Unutulmasın, belki de Metin-Ali-Feyyaz’dan sonra kurulan en iyi kadronun mimarı Fikret Başkan’dı. İki şampiyonluk, unutulmaz futbol, Şampiyonlar Ligi’nde yenilgi almadan gruptan çıkış, Avrupa’nın birbirinden önemli yıldızlarının Beşiktaş forması giymesi hep Fikret Orman döneminde oldu.
Elbette stat yapımı, pahalı kadrolar Beşiktaş’ın da belini büktü. Her kulübün yaşadığı sıkıntıyı Beşiktaş da yaşamaya başladı. Son yapılanmada bazı kulüpler % 100 yararlanırken, Beşiktaş yapılanma anlaşmasına rağmen ancak bu imkanın % 30’undan yararlanabildi. Daha fazlası şu ana kadar verilmedi.
Başkan Fikret Orman’ın elbette yanlışları olmuştur. Son dönemlerde “paralar nerede?” diye tempo tutulmasının kendisini son derece rahatsız ettiğini biliyorum. “Paralar nerede?” diye bir endişe varsa, bu kulübün mali genel kurulu var, bu kulübün Divan Kurulu, genel kurulu var. Buralarda hesap sorulmuyor mu, başkan ve yönetim buralarda ibra edilmiyor mu?
Başkan Fikret Orman’ın istifa kararı almasının Başakşehir maçındaki tepkilerle ilgisi yok.
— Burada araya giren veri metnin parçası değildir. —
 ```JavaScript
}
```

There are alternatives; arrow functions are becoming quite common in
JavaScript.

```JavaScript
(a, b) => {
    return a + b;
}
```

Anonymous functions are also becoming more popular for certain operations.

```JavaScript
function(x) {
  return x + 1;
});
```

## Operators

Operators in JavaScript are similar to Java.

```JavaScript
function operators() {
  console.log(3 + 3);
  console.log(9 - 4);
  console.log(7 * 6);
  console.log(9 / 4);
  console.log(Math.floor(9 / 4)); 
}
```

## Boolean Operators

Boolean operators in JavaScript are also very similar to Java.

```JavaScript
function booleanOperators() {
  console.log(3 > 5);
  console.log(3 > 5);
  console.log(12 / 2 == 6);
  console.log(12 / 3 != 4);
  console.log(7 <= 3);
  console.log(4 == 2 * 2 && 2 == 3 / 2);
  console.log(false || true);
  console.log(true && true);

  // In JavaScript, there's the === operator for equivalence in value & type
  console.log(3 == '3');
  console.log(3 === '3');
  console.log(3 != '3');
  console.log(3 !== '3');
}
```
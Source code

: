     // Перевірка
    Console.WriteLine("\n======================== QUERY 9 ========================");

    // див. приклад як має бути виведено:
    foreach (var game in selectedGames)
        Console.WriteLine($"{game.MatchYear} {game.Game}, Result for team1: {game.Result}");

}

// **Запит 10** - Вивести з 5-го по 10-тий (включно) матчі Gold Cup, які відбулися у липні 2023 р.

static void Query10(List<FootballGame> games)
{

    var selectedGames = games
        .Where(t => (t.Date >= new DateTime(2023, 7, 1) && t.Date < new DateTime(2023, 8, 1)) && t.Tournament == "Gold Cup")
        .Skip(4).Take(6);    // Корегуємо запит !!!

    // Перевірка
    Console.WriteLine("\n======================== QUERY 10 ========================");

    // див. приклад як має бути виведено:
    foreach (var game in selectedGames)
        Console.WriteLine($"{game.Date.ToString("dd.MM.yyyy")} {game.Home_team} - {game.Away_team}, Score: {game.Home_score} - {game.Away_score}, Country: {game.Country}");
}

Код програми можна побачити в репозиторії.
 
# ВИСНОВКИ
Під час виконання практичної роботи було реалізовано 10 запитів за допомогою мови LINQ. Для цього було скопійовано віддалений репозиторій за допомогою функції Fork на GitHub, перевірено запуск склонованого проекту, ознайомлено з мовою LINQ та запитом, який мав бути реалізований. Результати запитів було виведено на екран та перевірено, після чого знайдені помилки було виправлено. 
Başkan istifa kararını pazar günü aldı ve bunu başkan yardımcısı Serdar Adalı’nın annesinin cenazesinde yakın çevresine söyledi. Başkan kendisini yıpratmak için takımı ve Abdullah Hoca’yı hedef alanlara daha fazla fırsat vermemek için bu yolu seçti.
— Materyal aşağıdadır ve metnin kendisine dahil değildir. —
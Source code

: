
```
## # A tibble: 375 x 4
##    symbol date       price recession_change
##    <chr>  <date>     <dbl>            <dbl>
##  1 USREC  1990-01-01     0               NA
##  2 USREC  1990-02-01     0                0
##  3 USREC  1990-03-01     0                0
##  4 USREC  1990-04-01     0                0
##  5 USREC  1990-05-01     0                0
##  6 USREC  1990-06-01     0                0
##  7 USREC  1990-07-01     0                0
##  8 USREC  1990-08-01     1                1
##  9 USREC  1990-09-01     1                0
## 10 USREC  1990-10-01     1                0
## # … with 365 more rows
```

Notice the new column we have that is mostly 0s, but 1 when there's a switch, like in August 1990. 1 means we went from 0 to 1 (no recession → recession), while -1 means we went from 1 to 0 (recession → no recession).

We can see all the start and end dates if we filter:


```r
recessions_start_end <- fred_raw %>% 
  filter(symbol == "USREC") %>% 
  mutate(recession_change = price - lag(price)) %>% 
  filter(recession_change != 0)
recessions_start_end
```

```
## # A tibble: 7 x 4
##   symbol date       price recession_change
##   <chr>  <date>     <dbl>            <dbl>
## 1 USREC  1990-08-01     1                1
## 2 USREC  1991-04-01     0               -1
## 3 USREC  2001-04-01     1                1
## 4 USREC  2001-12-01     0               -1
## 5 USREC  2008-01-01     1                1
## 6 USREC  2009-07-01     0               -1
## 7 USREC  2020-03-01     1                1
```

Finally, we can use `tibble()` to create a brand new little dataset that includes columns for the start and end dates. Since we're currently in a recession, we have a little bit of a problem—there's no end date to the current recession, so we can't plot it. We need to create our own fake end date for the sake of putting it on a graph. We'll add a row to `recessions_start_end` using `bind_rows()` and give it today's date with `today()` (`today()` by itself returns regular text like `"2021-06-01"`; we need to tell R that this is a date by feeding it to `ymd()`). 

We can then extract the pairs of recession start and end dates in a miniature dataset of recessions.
Başkan bugün Divan Kurulu Başkanı Tevfik Yamantürk ile görüşecek. Büyük ihtimalle Yamantürk, “Olağanüstü genel kurula kadar göreve devam et” diyecek. Başkan Fikret Orman’ın buna karşı çıkması kolay değil... Yeni genel kurula kadar bir - bir buçuk ay göreve devam edecek. Bu arada Başkan’ın bankalarda Beşiktaş adına milyonlarca dolar kişisel kefaleti bulunuyor. Şunu ısrarla belirteyim, başkan olağanüstü genel kurulda asla yeniden aday olmayacak.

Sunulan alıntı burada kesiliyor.